Ya siendo adolescente una señora le propuso que trabajara en su casa en el Callao, ciudad portuaria. Parece que no le fue difícil dejar el primer hogar en la Capital. Su tío se mostró amable; la esposa de él, quizá lo contrario. Nunca más escuché de mi abuela decir algo más de ellos.
Trabajó en aquel hogar muy bien, tenía algo más de paga y el trato mejoró notablemente. Limpiaba el hogar y hacía las compras en el mercado central del Callao donde en muchos de los negocios eran ocupados por chinos migrantes. Uno de ellos quién con muchos sacrificios logró de hacerse con un puesto de venta de carne y así librarse de una situación tan difícil como la de la abuela en sus inicios en la Capital fue mi abuelo.
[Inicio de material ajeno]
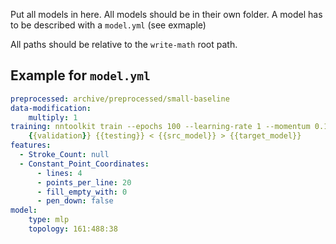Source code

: Put all models in here. All models should be in their own folder. A model
has to be described with a `model.yml` (see exmaple)

All paths should be relative to the `write-math` root path.

## Example for `model.yml`

```yaml
preprocessed: archive/preprocessed/small-baseline
data-modification:
    multiply: 1
training: nntoolkit train --epochs 100 --learning-rate 1 --momentum 0.1 --hook='!detl test {{testing}},err=testlogs/testresult_%e.txt' {{training}}
    {{validation}} {{testing}} < {{src_model}} > {{target_model}}
features:
  - Stroke_Count: null
  - Constant_Point_Coordinates:
      - lines: 4
      - points_per_line: 20
      - fill_empty_with: 0
      - pen_down: false
model:
    type: mlp
    topology: 161:488:38

```
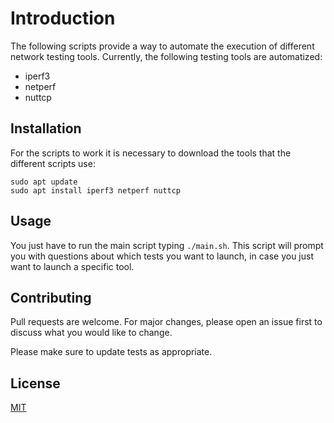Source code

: # Introduction 

The following scripts provide a way to automate the execution of different network testing tools. Currently, the following testing tools are automatized:

- iperf3
- netperf
- nuttcp

## Installation

For the scripts to work it is necessary to download the tools that the different scripts use:

```
sudo apt update
sudo apt install iperf3 netperf nuttcp
```
## Usage

You just have to run the main script typing `./main.sh`. This script will prompt you with questions about which tests you want to launch, in case you just want to launch a specific tool.

## Contributing

Pull requests are welcome. For major changes, please open an issue first
to discuss what you would like to change.

Please make sure to update tests as appropriate.

## License

[MIT](https://choosealicense.com/licenses/mit/)
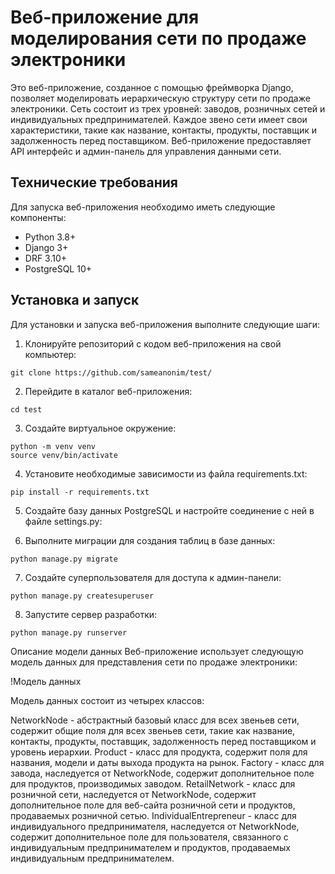 # Веб-приложение для моделирования сети по продаже электроники

Это веб-приложение, созданное с помощью фреймворка Django, позволяет моделировать иерархическую структуру сети по продаже электроники. Сеть состоит из трех уровней: заводов, розничных сетей и индивидуальных предпринимателей. Каждое звено сети имеет свои характеристики, такие как название, контакты, продукты, поставщик и задолженность перед поставщиком. Веб-приложение предоставляет API интерфейс и админ-панель для управления данными сети.

## Технические требования

Для запуска веб-приложения необходимо иметь следующие компоненты:

- Python 3.8+
- Django 3+
- DRF 3.10+
- PostgreSQL 10+

## Установка и запуск

Для установки и запуска веб-приложения выполните следующие шаги:

1. Клонируйте репозиторий с кодом веб-приложения на свой компьютер:

```
git clone https://github.com/sameanonim/test/
```

2. Перейдите в каталог веб-приложения:
```
cd test
```
3. Создайте виртуальное окружение:
```
python -m venv venv
source venv/bin/activate
```
4. Установите необходимые зависимости из файла requirements.txt:
```
pip install -r requirements.txt
```
5. Создайте базу данных PostgreSQL и настройте соединение с ней в файле settings.py:

6. Выполните миграции для создания таблиц в базе данных:
```
python manage.py migrate
```
7. Создайте суперпользователя для доступа к админ-панели:
```
python manage.py createsuperuser
```
8. Запустите сервер разработки:
```
python manage.py runserver
```

Описание модели данных
Веб-приложение использует следующую модель данных для представления сети по продаже электроники:

!Модель данных

Модель данных состоит из четырех классов:

NetworkNode - абстрактный базовый класс для всех звеньев сети, содержит общие поля для всех звеньев сети, такие как название, контакты, продукты, поставщик, задолженность перед поставщиком и уровень иерархии.
Product - класс для продукта, содержит поля для названия, модели и даты выхода продукта на рынок.
Factory - класс для завода, наследуется от NetworkNode, содержит дополнительное поле для продуктов, производимых заводом.
RetailNetwork - класс для розничной сети, наследуется от NetworkNode, содержит дополнительное поле для веб-сайта розничной сети и продуктов, продаваемых розничной сетью.
IndividualEntrepreneur - класс для индивидуального предпринимателя, наследуется от NetworkNode, содержит дополнительное поле для пользователя, связанного с индивидуальным предпринимателем и продуктов, продаваемых индивидуальным предпринимателем.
Cuando las situaciones económicas en las familias van mal, la gran sacrificada es la muchacha. La familia donde ella trabajaba la tuvo que despedir con mucho dolor. Mi abuelo, el carnicero, ya andaba de coqueteos con ella como muchos chinos y pocos japoneses lo hacían con otras peruanas migrantes de la serranía. Una vez que se casaron se fueron a vivir en una calleja grande de madera y quincha, sus vecinos eran también jóvenes parejas de cultura asiática y andina.
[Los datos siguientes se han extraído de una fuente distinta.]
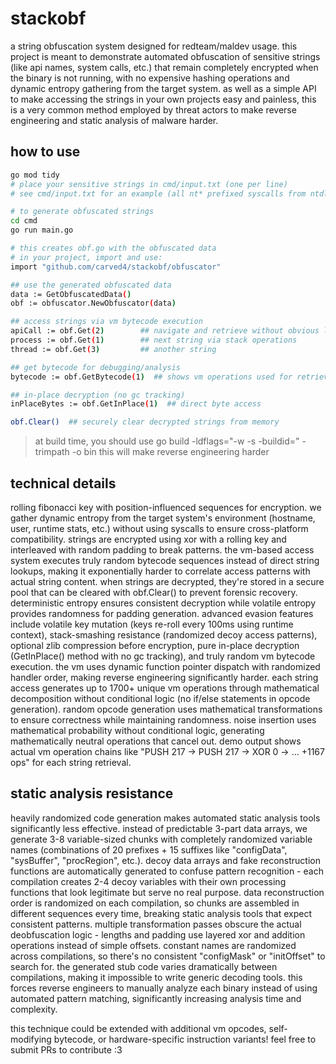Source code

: # stackobf

a string obfuscation system designed for redteam/maldev usage. this project is meant to demonstrate automated obfuscation of sensitive strings (like api names, system calls, etc.) that remain completely encrypted when the binary is not running, with no expensive hashing operations and dynamic entropy gathering from the target system. as well as a simple API to make accessing the strings in your own projects easy and painless, this is a very common method employed by threat actors to make reverse engineering and static analysis of malware harder. 

## how to use

```bash
go mod tidy 
# place your sensitive strings in cmd/input.txt (one per line)
# see cmd/input.txt for an example (all nt* prefixed syscalls from ntdll)

# to generate obfuscated strings
cd cmd
go run main.go 

# this creates obf.go with the obfuscated data
# in your project, import and use:
import "github.com/carved4/stackobf/obfuscator"

## use the generated obfuscated data
data := GetObfuscatedData()
obf := obfuscator.NewObfuscator(data)

## access strings via vm bytecode execution
apiCall := obf.Get(2)        ## navigate and retrieve without obvious lookups
process := obf.Get(1)        ## next string via stack operations
thread := obf.Get(3)         ## another string

## get bytecode for debugging/analysis
bytecode := obf.GetBytecode(1)  ## shows vm operations used for retrieval

## in-place decryption (no gc tracking)
inPlaceBytes := obf.GetInPlace(1)  ## direct byte access

obf.Clear()  ## securely clear decrypted strings from memory
```

> at build time, you should use go build -ldflags="-w -s -buildid=" -trimpath -o bin
> this will make reverse engineering harder 

## technical details

rolling fibonacci key with position-influenced sequences for encryption. we gather dynamic entropy from the target system's environment (hostname, user, runtime stats, etc.) without using syscalls to ensure cross-platform compatibility. strings are encrypted using xor with a rolling key and interleaved with random padding to break patterns. the vm-based access system executes truly random bytecode sequences instead of direct string lookups, making it exponentially harder to correlate access patterns with actual string content. when strings are decrypted, they're stored in a secure pool that can be cleared with obf.Clear() to prevent forensic recovery. deterministic entropy ensures consistent decryption while volatile entropy provides randomness for padding generation. advanced evasion features include volatile key mutation (keys re-roll every 100ms using runtime context), stack-smashing resistance (randomized decoy access patterns), optional zlib compression before encryption, pure in-place decryption (GetInPlace() method with no gc tracking), and truly random vm bytecode execution. the vm uses dynamic function pointer dispatch with randomized handler order, making reverse engineering significantly harder. each string access generates up to 1700+ unique vm operations through mathematical decomposition without conditional logic (no if/else statements in opcode generation). random opcode generation uses mathematical transformations to ensure correctness while maintaining randomness. noise insertion uses mathematical probability without conditional logic, generating mathematically neutral operations that cancel out. demo output shows actual vm operation chains like "PUSH 217 -> PUSH 217 -> XOR 0 -> ... +1167 ops" for each string retrieval. 

## static analysis resistance

heavily randomized code generation makes automated static analysis tools significantly less effective. instead of predictable 3-part data arrays, we generate 3-8 variable-sized chunks with completely randomized variable names (combinations of 20 prefixes + 15 suffixes like "configData", "sysBuffer", "procRegion", etc.). decoy data arrays and fake reconstruction functions are automatically generated to confuse pattern recognition - each compilation creates 2-4 decoy variables with their own processing functions that look legitimate but serve no real purpose. data reconstruction order is randomized on each compilation, so chunks are assembled in different sequences every time, breaking static analysis tools that expect consistent patterns. multiple transformation passes obscure the actual deobfuscation logic - lengths and padding use layered xor and addition operations instead of simple offsets. constant names are randomized across compilations, so there's no consistent "configMask" or "initOffset" to search for. the generated stub code varies dramatically between compilations, making it impossible to write generic decoding tools. this forces reverse engineers to manually analyze each binary instead of using automated pattern matching, significantly increasing analysis time and complexity.

this technique could be extended with additional vm opcodes, self-modifying bytecode, or hardware-specific instruction variants! feel free to submit PRs to contribute :3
Pronto el callejón se llenó de niños entre ellos mi padre y mis tíos, también de mascotas. Eran frecuentes las visitas de los niños a los vecinos. Mi abuela siempre tenía sobre la mesa jarras de vidrio con agua de manzanilla o hierba luisa. De niño, recuerdo ver la televisión blanco y negro junto al abuelo una serie sobre la segunda guerra mundial llamada: Combate!
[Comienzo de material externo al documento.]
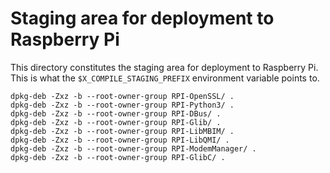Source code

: # Staging area for deployment to Raspberry Pi
This directory constitutes the staging area for deployment to Raspberry Pi. This is what the `$X_COMPILE_STAGING_PREFIX` environment variable points to.

```
dpkg-deb -Zxz -b --root-owner-group RPI-OpenSSL/ .
dpkg-deb -Zxz -b --root-owner-group RPI-Python3/ .
dpkg-deb -Zxz -b --root-owner-group RPI-DBus/ .
dpkg-deb -Zxz -b --root-owner-group RPI-Glib/ .
dpkg-deb -Zxz -b --root-owner-group RPI-LibMBIM/ .
dpkg-deb -Zxz -b --root-owner-group RPI-LibQMI/ .
dpkg-deb -Zxz -b --root-owner-group RPI-ModemManager/ .
dpkg-deb -Zxz -b --root-owner-group RPI-GlibC/ .
```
Pasaron muchos años cuando supe que mi abuelita Hilda realmente se llamaba Dominga y eso a raíz de su cumpleaños en diciembre. Según cuenta mi padre, ella nació un domingo de adviento. Era de suponer el cariño que les tenía a los animales, el cuidado por los niños, la limpieza y, sobre todo, el deseo de que nadie se quedara sin estudio. Ella de muy niña sin hermanitos a quien cuidar ni sentirse protegida tomó un cuidado especial por la atención al prójimo y la llamaron: mama Hilda.
Los años pasaron. Mi padre logró un terreno en un distrito de Lima donde vivieron después mis abuelos y que mis tíos poco a poco fueron edificando. Allí seguíamos con las infaltables reuniones de año nuevo que congregaba a toda la familia: una cuchipanda sabor oriental que mi padre y mis tíos aún continúan. Yo dejé de ir una vez que me hice misionero jesuita.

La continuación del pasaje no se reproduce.